Oefening 1: Tegenwoordige doorlopende tijd in het Urdu
2. Wij *khel rahe hain* (wij zijn aan het spelen) voetbal in het park. Hint: De actie gebeurt op dit moment.
3. Jij *padh raha hai* (jij bent aan het lezen) een boek. Hint: Tegenwoordige doorlopende tijd van het werkwoord ‘lezen’.
4. Zij *so rahi hai* (zij is aan het slapen) nu. Hint: Werkwoord ‘slapen’ in de tegenwoordige doorlopende tijd.
5. Ik *likh raha hoon* (ik ben aan het schrijven) een brief. Hint: Actie die nu bezig is.

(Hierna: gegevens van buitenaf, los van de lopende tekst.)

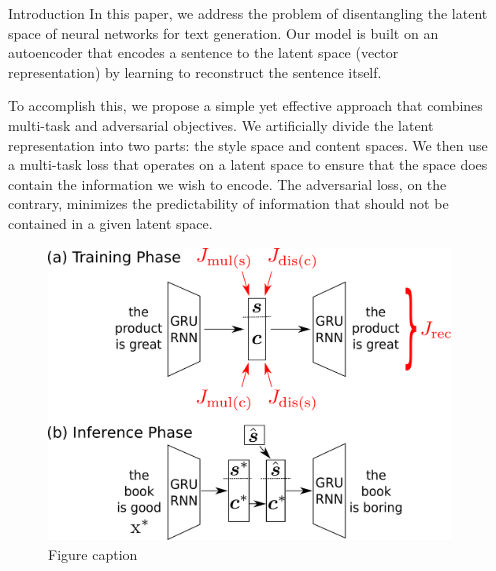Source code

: \documentclass[final]{beamer}
\newlength{\sepwid}
\newlength{\onecolwid}
\begin{document}
\begin{frame}[t]
\begin{columns}[t]
\begin{column}{\onecolwid}
\begin{block}{Introduction}
                In this paper, we address the problem of disentangling the latent space of neural networks for text generation.
                Our model is built on an autoencoder that encodes a sentence to the latent space (vector representation) by learning to reconstruct the sentence itself.

                To accomplish this, we propose a simple yet effective approach that combines multi-task and adversarial objectives.
                We artificially divide the latent representation into two parts: the style space and content spaces.
                We then use a multi-task loss that operates on a latent space to ensure that the space does contain the information we wish to encode.
                The adversarial loss, on the contrary, minimizes the predictability of information that should not be contained in a given latent space.

            \end{block}


            \begin{figure}
                \includegraphics[width=1\linewidth]{model-overview}
                \caption{Figure caption}
            \end{figure}


        \end{column} %

        \begin{column}{\sepwid}\end{column} %


\end{columns}
\end{frame}
\end{document}
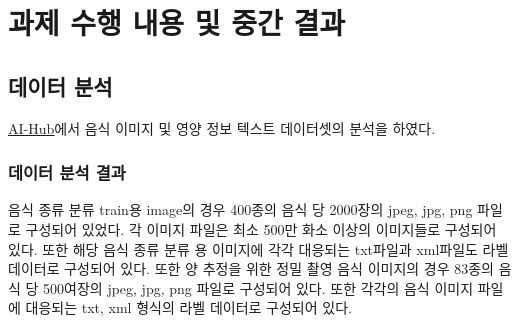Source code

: \documentclass[10pt, a4paper]{article}
\theoremstyle{definition}
\begin{document}
    \section{과제 수행 내용 및 중간 결과}

    \subsection{데이터 분석}\label{subsec:데이터 분석}
    \textcolor{blue}{\underline{\href{https://www.aihub.or.kr/aihubdata/data/view.do?currMenu=115&topMenu=100&aihubDataSe=data&dataSetSn=74}{AI-Hub}}}에서 음식 이미지 및 영양 정보 텍스트 데이터셋의 분석을 하였다.

    \subsubsection{데이터 분석 결과}\label{subsubsec:데이터 분석 결과}
    음식 종류 분류 train용 image의 경우 400종의 음식 당 2000장의 jpeg, jpg, png 파일로 구성되어 있었다. 각 이미지 파일은 최소 500만 화소 이상의 이미지들로 구성되어 있다. 또한 해당 음식 종류 분류 용 이미지에 각각 대응되는 txt파일과 xml파일도 라벨 데이터로 구성되어 있다. 또한 양 추정을 위한 정밀 촬영 음식 이미지의 경우 83종의 음식 당 500여장의 jpeg, jpg, png 파일로 구성되어 있다. 또한 각각의 음식 이미지 파일에 대응되는 txt, xml 형식의 라벨 데이터로 구성되어 있다.
\end{document}
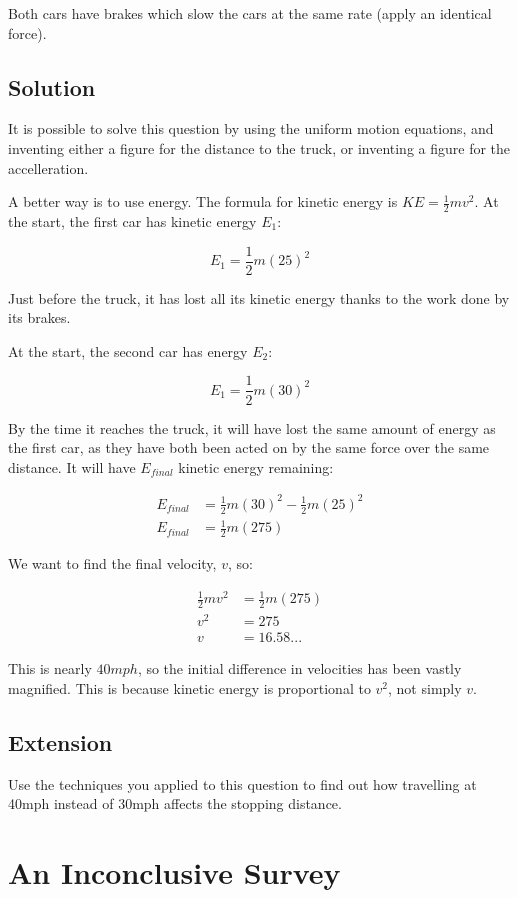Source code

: \documentclass{book}
\begin{document}
Both cars have brakes which slow the cars at the same rate (apply an identical force).
\subsection{Solution}
It is possible to solve this question by using the uniform motion equations, and inventing either a figure for the distance to the truck, or inventing a figure for the accelleration.

A better way is to use energy. The formula for kinetic energy is \(KE=\frac{1}{2}mv^2\). At the start, the first car has kinetic energy \(E_1\):

\[E_1=\frac{1}{2}m(25)^2\]

Just before the truck, it has lost all its kinetic energy thanks to the work done by its brakes.

At the start, the second car has energy \(E_2\):

\[E_1=\frac{1}{2}m(30)^2\]

By the time it reaches the truck, it will have lost the same amount of energy as the first car, as they have both been acted on by the same force over the same distance. It will have \(E_{final}\) kinetic energy remaining:

\begin{align*}
  E_{final}&=\frac{1}{2}m(30)^2-\frac{1}{2}m(25)^2\\
  E_{final}&=\frac{1}{2}m(275)
\end{align*}


We want to find the final velocity, \(v\), so:

\begin{align*}
  \frac{1}{2}mv^2&=\frac{1}{2}m(275)\\
  v^2&=275\\
  v&=\boxed{16.58...}
\end{align*}


This is nearly \(40mph\), so the initial difference in velocities has been vastly magnified. This is because kinetic energy is proportional to \(v^2\), not simply \(v\).

\subsection{Extension}
Use the techniques you applied to this question to find out how travelling at 40mph instead of 30mph affects the stopping distance.
\newpage

\section{An Inconclusive Survey}
\end{document}
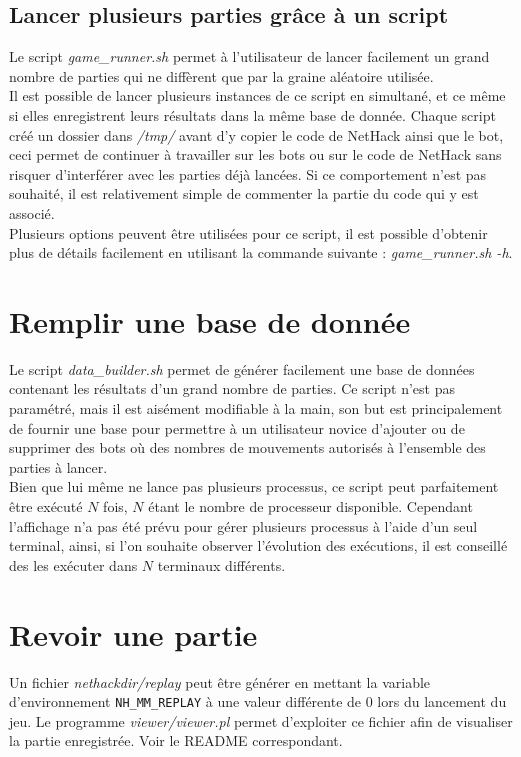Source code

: \documentclass[10pt,a4paper]{report}
\begin{document}
\subsection{Lancer plusieurs parties grâce à un script}
Le script \emph{game\_runner.sh} permet à l'utilisateur de lancer facilement
un grand nombre de parties qui ne diffèrent que par la graine aléatoire
utilisée.
\\
Il est possible de lancer plusieurs instances de ce script en simultané, et ce
même si elles enregistrent leurs résultats dans la même base de donnée. Chaque
script créé un dossier dans \emph{/tmp/} avant d'y copier le code de NetHack ainsi que
le bot, ceci permet de continuer à travailler sur les bots ou sur le code de
NetHack sans risquer d'interférer avec les parties déjà lancées. Si ce
comportement n'est pas souhaité, il est relativement simple de commenter la
partie du code qui y est associé.
\\
Plusieurs options peuvent être utilisées pour ce script, il est possible
d'obtenir plus de détails facilement en utilisant la commande suivante :
\emph{game\_runner.sh -h}.

\section{Remplir une base de donnée}
Le script \emph{data\_builder.sh} permet de générer facilement une base de
données contenant les résultats d'un grand nombre de parties. Ce script n'est
pas paramétré, mais il est aisément modifiable à la main, son but est
principalement de fournir une base pour permettre à un utilisateur novice
d'ajouter ou de supprimer des bots où des nombres de mouvements autorisés à
l'ensemble des parties à lancer.
\\
Bien que lui même ne lance pas plusieurs processus, ce script peut
parfaitement être exécuté $N$ fois, $N$ étant le nombre de processeur
disponible. Cependant l'affichage n'a pas été prévu pour gérer plusieurs
processus à l'aide d'un seul terminal, ainsi, si l'on souhaite observer
l'évolution des exécutions, il est conseillé des les exécuter dans $N$
terminaux différents.

\section{Revoir une partie}

Un fichier \emph{nethackdir/replay} peut être générer en mettant la variable
d'environnement \verb!NH_MM_REPLAY! à une valeur différente de 0 lors du
lancement du jeu. Le programme \emph{viewer/viewer.pl} permet d'exploiter ce fichier afin de visualiser la partie enregistrée. Voir le README correspondant.
\end{document}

6. Zij (meervoud) *baat kar rahe hain* (zij zijn aan het praten) met hun vrienden. Hint: Gebruik meervoudsvorm voor ‘zij’ in tegenwoordige doorlopende tijd.
7. Jij *dekh raha hai* (jij bent aan het kijken) televisie. Hint: Tegenwoordige doorlopende tijd voor ‘kijken’.
8. Wij *safai kar rahe hain* (wij zijn aan het schoonmaken) het huis. Hint: Tegenwoordige doorlopende tijd van ‘schoonmaken’.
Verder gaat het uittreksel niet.